PGCon2018 - 2.5

PGCon 2018
The PostgreSQL Conference

Masahiko Sawada
Day Talks - Day 1: Thursday - 2018-05-31
Room DMS 1110
Start time 15:15
Duration 00:45
ID 1202
Event type Lecture
Track Hacking
Language used for presentation English

VACUUM more efficient than ever

VACUUM is an important feature for PostgreSQL to reclaim old row version. The PostgreSQL community has made great progress in improving VACUUM, but for large installation that requires stable and good performance we still have to do something about VACUUM at some point. For instance, VACUUM on whole large and heavily updated table could take a long time for completion, which means taking the table lock for a long time. Also it might be canceled half way through. In this talk, I'll explain the state of VACUUM and recent changes to VACUUM, and toward more efficient VACUUM I'll talk about improvements of VACUUM with ideas and its results.

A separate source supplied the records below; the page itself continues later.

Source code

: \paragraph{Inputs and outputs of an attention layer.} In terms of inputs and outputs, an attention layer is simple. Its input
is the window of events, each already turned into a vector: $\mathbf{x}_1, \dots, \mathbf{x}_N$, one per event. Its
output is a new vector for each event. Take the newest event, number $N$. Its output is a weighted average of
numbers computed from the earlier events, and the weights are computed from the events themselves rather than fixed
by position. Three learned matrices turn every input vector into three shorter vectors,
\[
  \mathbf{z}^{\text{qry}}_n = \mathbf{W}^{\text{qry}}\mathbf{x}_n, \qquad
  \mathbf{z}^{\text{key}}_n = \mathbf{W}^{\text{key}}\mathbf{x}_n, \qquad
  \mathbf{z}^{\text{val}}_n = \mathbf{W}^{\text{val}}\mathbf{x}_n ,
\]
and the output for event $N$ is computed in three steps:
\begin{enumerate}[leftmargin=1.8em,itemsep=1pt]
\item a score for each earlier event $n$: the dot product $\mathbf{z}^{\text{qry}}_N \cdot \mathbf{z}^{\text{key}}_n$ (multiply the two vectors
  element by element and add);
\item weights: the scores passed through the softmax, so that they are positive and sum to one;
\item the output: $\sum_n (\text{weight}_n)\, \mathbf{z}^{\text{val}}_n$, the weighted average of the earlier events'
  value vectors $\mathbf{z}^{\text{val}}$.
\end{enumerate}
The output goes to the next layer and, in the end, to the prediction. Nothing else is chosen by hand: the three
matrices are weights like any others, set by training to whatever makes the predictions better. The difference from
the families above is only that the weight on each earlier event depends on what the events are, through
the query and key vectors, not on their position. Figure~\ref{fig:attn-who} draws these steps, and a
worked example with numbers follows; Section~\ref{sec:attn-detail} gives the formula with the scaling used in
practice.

VACUUM is an important feature for PostgreSQL that uses MVCC to implement transaction isolation, to get rid of dead row version. If PostgreSQL doesn't have it, the number of dead row versions would grow without bound, and therefore the database size would grow without bound. Therefore PostgreSQL has to do VACUUM periodically and even under transaction processing. Making VACUUM more efficient is very important if one wants to get stable and good database system performance. PostgreSQL community has made great progress in improving VACUUM over the years, such as, introducing autovacuum, cost-based vacuum delay, visibility map, etc. With the latest PostgreSQL, small systems do not have to worry about VACUUM very much and even for larger systems there are less things to worry about now than earlier versions. However, considering that many systems that require stable and good performance have started using PostgreSQL, VACUUM still need to evolve to handle their performance requirements. For instance, for very large table, since vacuum is a bulk operation, vacuumming on a whole very large table could take a long time for completion. It seems worth thinking about the VACUUM of a large table could be performed parallelly or performs portion of table that likely has many garbage. Also, although recent VACUUM improvements were mainly related to heap, not much has been done with regard to index vacuuming. We can improve index vacuum by reducing unnecessary page scan.

In this talk, I'll share the state of VACUUM and recent changes. I'll also propose some ideas to enhance to VACUUM more: parallel vacuum, reduce scanning of unnecessary pages by index vacuum and I/O cost-effective VACUUM for very large table. For each idea I'll also share the result in the form of a proof-of-concept patch.